[Opening The data section]

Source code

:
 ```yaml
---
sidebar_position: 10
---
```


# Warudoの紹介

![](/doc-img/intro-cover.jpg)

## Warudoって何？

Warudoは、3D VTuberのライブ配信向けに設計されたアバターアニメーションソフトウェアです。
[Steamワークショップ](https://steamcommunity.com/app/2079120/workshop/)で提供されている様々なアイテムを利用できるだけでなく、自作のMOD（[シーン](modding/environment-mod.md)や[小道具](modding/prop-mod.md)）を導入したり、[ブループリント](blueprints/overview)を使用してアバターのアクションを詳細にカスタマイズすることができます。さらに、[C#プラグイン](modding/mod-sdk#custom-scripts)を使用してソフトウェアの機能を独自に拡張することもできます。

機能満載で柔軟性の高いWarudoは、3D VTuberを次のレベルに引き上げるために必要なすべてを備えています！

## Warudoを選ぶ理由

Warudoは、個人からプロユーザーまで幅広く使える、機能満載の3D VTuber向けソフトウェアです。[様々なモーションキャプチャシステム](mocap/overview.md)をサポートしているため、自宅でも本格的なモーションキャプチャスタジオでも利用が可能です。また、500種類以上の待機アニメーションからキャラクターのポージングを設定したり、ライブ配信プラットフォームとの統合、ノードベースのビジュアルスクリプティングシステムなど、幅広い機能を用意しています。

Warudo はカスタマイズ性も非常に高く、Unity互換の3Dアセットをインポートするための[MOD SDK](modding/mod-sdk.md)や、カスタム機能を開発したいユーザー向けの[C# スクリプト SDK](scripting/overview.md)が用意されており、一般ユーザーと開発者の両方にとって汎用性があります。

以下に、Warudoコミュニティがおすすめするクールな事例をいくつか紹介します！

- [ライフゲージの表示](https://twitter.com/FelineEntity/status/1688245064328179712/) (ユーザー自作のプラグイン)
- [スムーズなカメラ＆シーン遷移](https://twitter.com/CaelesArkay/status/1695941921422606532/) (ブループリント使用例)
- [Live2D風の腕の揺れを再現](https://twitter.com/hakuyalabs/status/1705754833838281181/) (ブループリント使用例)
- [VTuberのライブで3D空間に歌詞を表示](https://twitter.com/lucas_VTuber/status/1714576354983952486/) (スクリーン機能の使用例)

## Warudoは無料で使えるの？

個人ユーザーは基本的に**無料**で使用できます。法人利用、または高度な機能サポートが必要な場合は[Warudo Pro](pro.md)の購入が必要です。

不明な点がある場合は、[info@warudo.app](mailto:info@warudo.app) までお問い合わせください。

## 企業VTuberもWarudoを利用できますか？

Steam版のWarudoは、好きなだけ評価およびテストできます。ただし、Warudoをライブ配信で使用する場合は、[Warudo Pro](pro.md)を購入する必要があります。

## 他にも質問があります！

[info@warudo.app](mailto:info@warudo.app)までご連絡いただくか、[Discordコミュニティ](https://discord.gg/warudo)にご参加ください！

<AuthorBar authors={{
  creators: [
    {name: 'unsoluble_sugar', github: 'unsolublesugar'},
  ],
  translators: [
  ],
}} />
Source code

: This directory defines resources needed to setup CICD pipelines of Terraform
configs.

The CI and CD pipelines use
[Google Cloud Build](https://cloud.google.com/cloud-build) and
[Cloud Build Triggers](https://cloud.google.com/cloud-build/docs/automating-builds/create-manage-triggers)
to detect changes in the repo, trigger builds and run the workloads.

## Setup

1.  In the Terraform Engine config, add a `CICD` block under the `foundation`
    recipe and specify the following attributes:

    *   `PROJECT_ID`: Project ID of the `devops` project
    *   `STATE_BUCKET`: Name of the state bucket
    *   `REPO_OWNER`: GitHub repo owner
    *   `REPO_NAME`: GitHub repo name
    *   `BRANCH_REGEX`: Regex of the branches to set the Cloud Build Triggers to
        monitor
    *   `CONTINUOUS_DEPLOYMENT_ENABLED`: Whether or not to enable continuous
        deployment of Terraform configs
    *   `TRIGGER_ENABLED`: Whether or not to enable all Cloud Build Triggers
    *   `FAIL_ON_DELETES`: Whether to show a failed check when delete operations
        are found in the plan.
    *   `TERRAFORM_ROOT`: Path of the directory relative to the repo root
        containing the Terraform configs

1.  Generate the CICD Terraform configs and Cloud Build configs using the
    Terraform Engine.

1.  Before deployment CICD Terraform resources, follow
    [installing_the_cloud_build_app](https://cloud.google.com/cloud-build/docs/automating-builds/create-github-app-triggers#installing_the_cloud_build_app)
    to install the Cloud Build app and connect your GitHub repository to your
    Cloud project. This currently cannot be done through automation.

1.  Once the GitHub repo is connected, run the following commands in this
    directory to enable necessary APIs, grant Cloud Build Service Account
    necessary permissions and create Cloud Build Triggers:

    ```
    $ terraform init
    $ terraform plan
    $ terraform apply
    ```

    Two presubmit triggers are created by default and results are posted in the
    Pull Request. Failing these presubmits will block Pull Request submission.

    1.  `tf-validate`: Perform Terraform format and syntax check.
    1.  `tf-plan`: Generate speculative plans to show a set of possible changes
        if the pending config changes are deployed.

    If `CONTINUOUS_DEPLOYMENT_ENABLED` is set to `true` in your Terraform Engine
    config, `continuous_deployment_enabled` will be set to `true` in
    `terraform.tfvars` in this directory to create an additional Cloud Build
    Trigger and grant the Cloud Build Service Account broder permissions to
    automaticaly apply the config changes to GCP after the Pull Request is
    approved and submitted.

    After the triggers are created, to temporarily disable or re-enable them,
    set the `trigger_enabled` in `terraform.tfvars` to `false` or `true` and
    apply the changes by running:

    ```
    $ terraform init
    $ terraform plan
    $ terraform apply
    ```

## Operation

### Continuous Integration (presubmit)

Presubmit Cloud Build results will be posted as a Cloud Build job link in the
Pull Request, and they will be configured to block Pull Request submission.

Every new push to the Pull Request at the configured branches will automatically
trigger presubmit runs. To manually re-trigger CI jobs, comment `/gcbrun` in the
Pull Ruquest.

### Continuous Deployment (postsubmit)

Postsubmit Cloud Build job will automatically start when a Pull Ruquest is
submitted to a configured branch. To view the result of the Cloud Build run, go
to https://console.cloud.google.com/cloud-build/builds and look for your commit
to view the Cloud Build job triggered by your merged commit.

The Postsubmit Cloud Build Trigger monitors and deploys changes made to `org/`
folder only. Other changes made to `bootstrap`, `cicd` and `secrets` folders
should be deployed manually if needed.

[Closing The data section]

Brief » Copy back the listing above exactly, but only from the line with "## Warudoを選ぶ理由" through the line with "to enable continuous", both ends included.

Result for this exercise »
## Warudoを選ぶ理由

Warudoは、個人からプロユーザーまで幅広く使える、機能満載の3D VTuber向けソフトウェアです。[様々なモーションキャプチャシステム](mocap/overview.md)をサポートしているため、自宅でも本格的なモーションキャプチャスタジオでも利用が可能です。また、500種類以上の待機アニメーションからキャラクターのポージングを設定したり、ライブ配信プラットフォームとの統合、ノードベースのビジュアルスクリプティングシステムなど、幅広い機能を用意しています。

Warudo はカスタマイズ性も非常に高く、Unity互換の3Dアセットをインポートするための[MOD SDK](modding/mod-sdk.md)や、カスタム機能を開発したいユーザー向けの[C# スクリプト SDK](scripting/overview.md)が用意されており、一般ユーザーと開発者の両方にとって汎用性があります。

以下に、Warudoコミュニティがおすすめするクールな事例をいくつか紹介します！

- [ライフゲージの表示](https://twitter.com/FelineEntity/status/1688245064328179712/) (ユーザー自作のプラグイン)
- [スムーズなカメラ＆シーン遷移](https://twitter.com/CaelesArkay/status/1695941921422606532/) (ブループリント使用例)
- [Live2D風の腕の揺れを再現](https://twitter.com/hakuyalabs/status/1705754833838281181/) (ブループリント使用例)
- [VTuberのライブで3D空間に歌詞を表示](https://twitter.com/lucas_VTuber/status/1714576354983952486/) (スクリーン機能の使用例)

## Warudoは無料で使えるの？

個人ユーザーは基本的に**無料**で使用できます。法人利用、または高度な機能サポートが必要な場合は[Warudo Pro](pro.md)の購入が必要です。

不明な点がある場合は、[info@warudo.app](mailto:info@warudo.app) までお問い合わせください。

## 企業VTuberもWarudoを利用できますか？

Steam版のWarudoは、好きなだけ評価およびテストできます。ただし、Warudoをライブ配信で使用する場合は、[Warudo Pro](pro.md)を購入する必要があります。

## 他にも質問があります！

[info@warudo.app](mailto:info@warudo.app)までご連絡いただくか、[Discordコミュニティ](https://discord.gg/warudo)にご参加ください！

<AuthorBar authors={{
  creators: [
    {name: 'unsoluble_sugar', github: 'unsolublesugar'},
  ],
  translators: [
  ],
}} />
Source code

: This directory defines resources needed to setup CICD pipelines of Terraform
configs.

The CI and CD pipelines use
[Google Cloud Build](https://cloud.google.com/cloud-build) and
[Cloud Build Triggers](https://cloud.google.com/cloud-build/docs/automating-builds/create-manage-triggers)
to detect changes in the repo, trigger builds and run the workloads.

## Setup

1.  In the Terraform Engine config, add a `CICD` block under the `foundation`
    recipe and specify the following attributes:

    *   `PROJECT_ID`: Project ID of the `devops` project
    *   `STATE_BUCKET`: Name of the state bucket
    *   `REPO_OWNER`: GitHub repo owner
    *   `REPO_NAME`: GitHub repo name
    *   `BRANCH_REGEX`: Regex of the branches to set the Cloud Build Triggers to
        monitor
    *   `CONTINUOUS_DEPLOYMENT_ENABLED`: Whether or not to enable continuous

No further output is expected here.